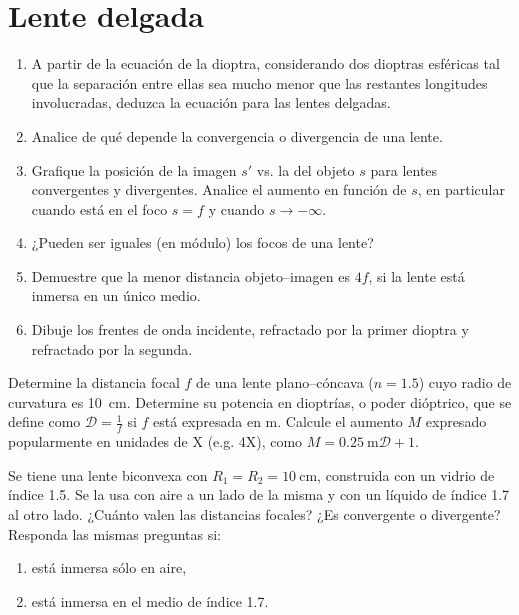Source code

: \section*{Lente delgada}

\item 
\begin{enumerate}
	\item A partir de la ecuación de la dioptra, considerando dos dioptras esféricas tal que la separación entre ellas sea mucho menor que las restantes longitudes involucradas, deduzca la ecuación para las lentes delgadas.
	\item Analice de qué depende la convergencia o divergencia de una lente.
	\item Grafique la posición de la imagen $s'$ vs. la del objeto $s$ para lentes convergentes y divergentes.
	Analice el aumento en función de $s$, en particular cuando está en el foco \(s = f\) y cuando \(s \rightarrow - \infty\).
	\item ¿Pueden ser iguales (en módulo) los focos de una lente?
	\item Demuestre que la menor distancia objeto--imagen es $4f$, si la lente está inmersa en un único medio.
	\item Dibuje los frentes de onda incidente, refractado por la primer dioptra y refractado por la segunda.
\end{enumerate}



\item Determine la distancia focal \(f\) de una lente plano--cóncava (\(n = \num{1.5}\)) cuyo radio de curvatura es \SI{10}{\centi\metre}.
Determine su potencia en dioptrías, o poder dióptrico, que se define como \(\mathcal{D} = \frac{1}{f}\) si \(f\) está expresada en \si{\metre}.
Calcule el aumento \(M\) expresado popularmente en unidades de X (e.g. 4X), como \(M = \SI{0.25}{\metre} \mathcal{D} + 1\).



\item Se tiene una lente biconvexa con \(R_1 = R_2 = \SI{10}{\centi\metre}\), construida con un vidrio de índice \num{1.5}.
Se la usa con aire a un lado de la misma y con un líquido de índice \num{1.7} al otro lado.
¿Cuánto valen las distancias focales?
¿Es convergente o divergente?
Responda las mismas preguntas si:
\begin{enumerate}
	\item está inmersa sólo en aire,
	\item está inmersa en el medio de índice \num{1.7}.
\end{enumerate}



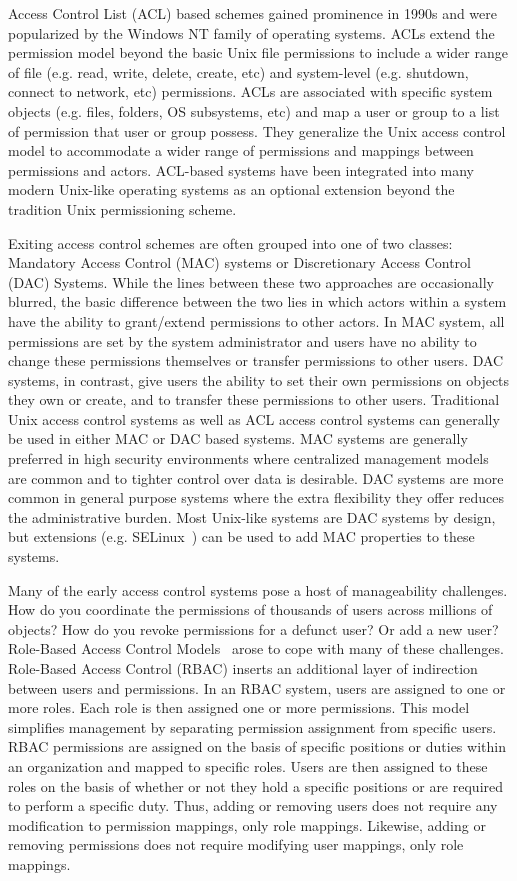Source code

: Access Control List (ACL) based schemes gained prominence in 1990s and
were popularized by the Windows NT family of operating systems. ACLs
extend the permission model beyond the basic Unix file permissions to
include a wider range of file (e.g. read, write, delete, create, etc)
and system-level (e.g. shutdown, connect to network, etc)
permissions. ACLs are associated with specific system objects
(e.g. files, folders, OS subsystems, etc) and map a user or group to a
list of permission that user or group possess. They generalize the
Unix access control model to accommodate a wider range of permissions
and mappings between permissions and actors. ACL-based systems have
been integrated into many modern Unix-like operating systems as an
optional extension beyond the tradition Unix permissioning scheme.

Exiting access control schemes are often grouped into one of two
classes: Mandatory Access Control (MAC) systems or Discretionary
Access Control (DAC) Systems. While the lines between these two
approaches are occasionally blurred, the basic difference between the
two lies in which actors within a system have the ability to
grant/extend permissions to other actors. In MAC system, all
permissions are set by the system administrator and users have no
ability to change these permissions themselves or transfer permissions
to other users. DAC systems, in contrast, give users the ability to
set their own permissions on objects they own or create, and to
transfer these permissions to other users. Traditional Unix access
control systems as well as ACL access control systems can generally be
used in either MAC or DAC based systems. MAC systems are generally
preferred in high security environments where centralized management
models are common and to tighter control over data is desirable. DAC
systems are more common in general purpose systems where the extra
flexibility they offer reduces the administrative burden. Most
Unix-like systems are DAC systems by design, but extensions
(e.g. SELinux~\cite{loscocco2001}) can be used to add MAC properties
to these systems.

Many of the early access control systems pose a host of manageability
challenges. How do you coordinate the permissions of thousands of
users across millions of objects? How do you revoke permissions for a
defunct user? Or add a new user?  Role-Based Access Control
Models~\cite{sandhu1996} arose to cope with many of these challenges.
Role-Based Access Control (RBAC) inserts an additional layer of
indirection between users and permissions. In an RBAC system, users
are assigned to one or more roles. Each role is then assigned one or
more permissions. This model simplifies management by separating
permission assignment from specific users. RBAC permissions are
assigned on the basis of specific positions or duties within an
organization and mapped to specific roles. Users are then assigned to
these roles on the basis of whether or not they hold a specific
positions or are required to perform a specific duty. Thus, adding or
removing users does not require any modification to permission
mappings, only role mappings. Likewise, adding or removing permissions
does not require modifying user mappings, only role mappings.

┄┄┄┄┄┄

-- What is being asked --
Give the entries above again word for word, without any pictures.

-- Response below --
Source code

: \section*{Lente delgada}

\item 
\begin{enumerate}
	\item A partir de la ecuación de la dioptra, considerando dos dioptras esféricas tal que la separación entre ellas sea mucho menor que las restantes longitudes involucradas, deduzca la ecuación para las lentes delgadas.
	\item Analice de qué depende la convergencia o divergencia de una lente.
	\item Grafique la posición de la imagen $s'$ vs. la del objeto $s$ para lentes convergentes y divergentes.
	Analice el aumento en función de $s$, en particular cuando está en el foco \(s = f\) y cuando \(s \rightarrow - \infty\).
	\item ¿Pueden ser iguales (en módulo) los focos de una lente?
	\item Demuestre que la menor distancia objeto--imagen es $4f$, si la lente está inmersa en un único medio.
	\item Dibuje los frentes de onda incidente, refractado por la primer dioptra y refractado por la segunda.
\end{enumerate}



\item Determine la distancia focal \(f\) de una lente plano--cóncava (\(n = \num{1.5}\)) cuyo radio de curvatura es \SI{10}{\centi\metre}.
Determine su potencia en dioptrías, o poder dióptrico, que se define como \(\mathcal{D} = \frac{1}{f}\) si \(f\) está expresada en \si{\metre}.
Calcule el aumento \(M\) expresado popularmente en unidades de X (e.g. 4X), como \(M = \SI{0.25}{\metre} \mathcal{D} + 1\).



\item Se tiene una lente biconvexa con \(R_1 = R_2 = \SI{10}{\centi\metre}\), construida con un vidrio de índice \num{1.5}.
Se la usa con aire a un lado de la misma y con un líquido de índice \num{1.7} al otro lado.
¿Cuánto valen las distancias focales?
¿Es convergente o divergente?
Responda las mismas preguntas si:
\begin{enumerate}
	\item está inmersa sólo en aire,
	\item está inmersa en el medio de índice \num{1.7}.
\end{enumerate}



Source code

: Access Control List (ACL) based schemes gained prominence in 1990s and
were popularized by the Windows NT family of operating systems. ACLs
extend the permission model beyond the basic Unix file permissions to
include a wider range of file (e.g. read, write, delete, create, etc)
and system-level (e.g. shutdown, connect to network, etc)
permissions. ACLs are associated with specific system objects
(e.g. files, folders, OS subsystems, etc) and map a user or group to a
list of permission that user or group possess. They generalize the
Unix access control model to accommodate a wider range of permissions
and mappings between permissions and actors. ACL-based systems have
been integrated into many modern Unix-like operating systems as an
optional extension beyond the tradition Unix permissioning scheme.

Exiting access control schemes are often grouped into one of two
classes: Mandatory Access Control (MAC) systems or Discretionary
Access Control (DAC) Systems. While the lines between these two
approaches are occasionally blurred, the basic difference between the
two lies in which actors within a system have the ability to
grant/extend permissions to other actors. In MAC system, all
permissions are set by the system administrator and users have no
ability to change these permissions themselves or transfer permissions
to other users. DAC systems, in contrast, give users the ability to
set their own permissions on objects they own or create, and to
transfer these permissions to other users. Traditional Unix access
control systems as well as ACL access control systems can generally be
used in either MAC or DAC based systems. MAC systems are generally
preferred in high security environments where centralized management
models are common and to tighter control over data is desirable. DAC
systems are more common in general purpose systems where the extra
flexibility they offer reduces the administrative burden. Most
Unix-like systems are DAC systems by design, but extensions
(e.g. SELinux~\cite{loscocco2001}) can be used to add MAC properties
to these systems.

Many of the early access control systems pose a host of manageability
challenges. How do you coordinate the permissions of thousands of
users across millions of objects? How do you revoke permissions for a
defunct user? Or add a new user?  Role-Based Access Control
Models~\cite{sandhu1996} arose to cope with many of these challenges.
Role-Based Access Control (RBAC) inserts an additional layer of
indirection between users and permissions. In an RBAC system, users
are assigned to one or more roles. Each role is then assigned one or
more permissions. This model simplifies management by separating
permission assignment from specific users. RBAC permissions are
assigned on the basis of specific positions or duties within an
organization and mapped to specific roles. Users are then assigned to
these roles on the basis of whether or not they hold a specific
positions or are required to perform a specific duty. Thus, adding or
removing users does not require any modification to permission
mappings, only role mappings. Likewise, adding or removing permissions
does not require modifying user mappings, only role mappings.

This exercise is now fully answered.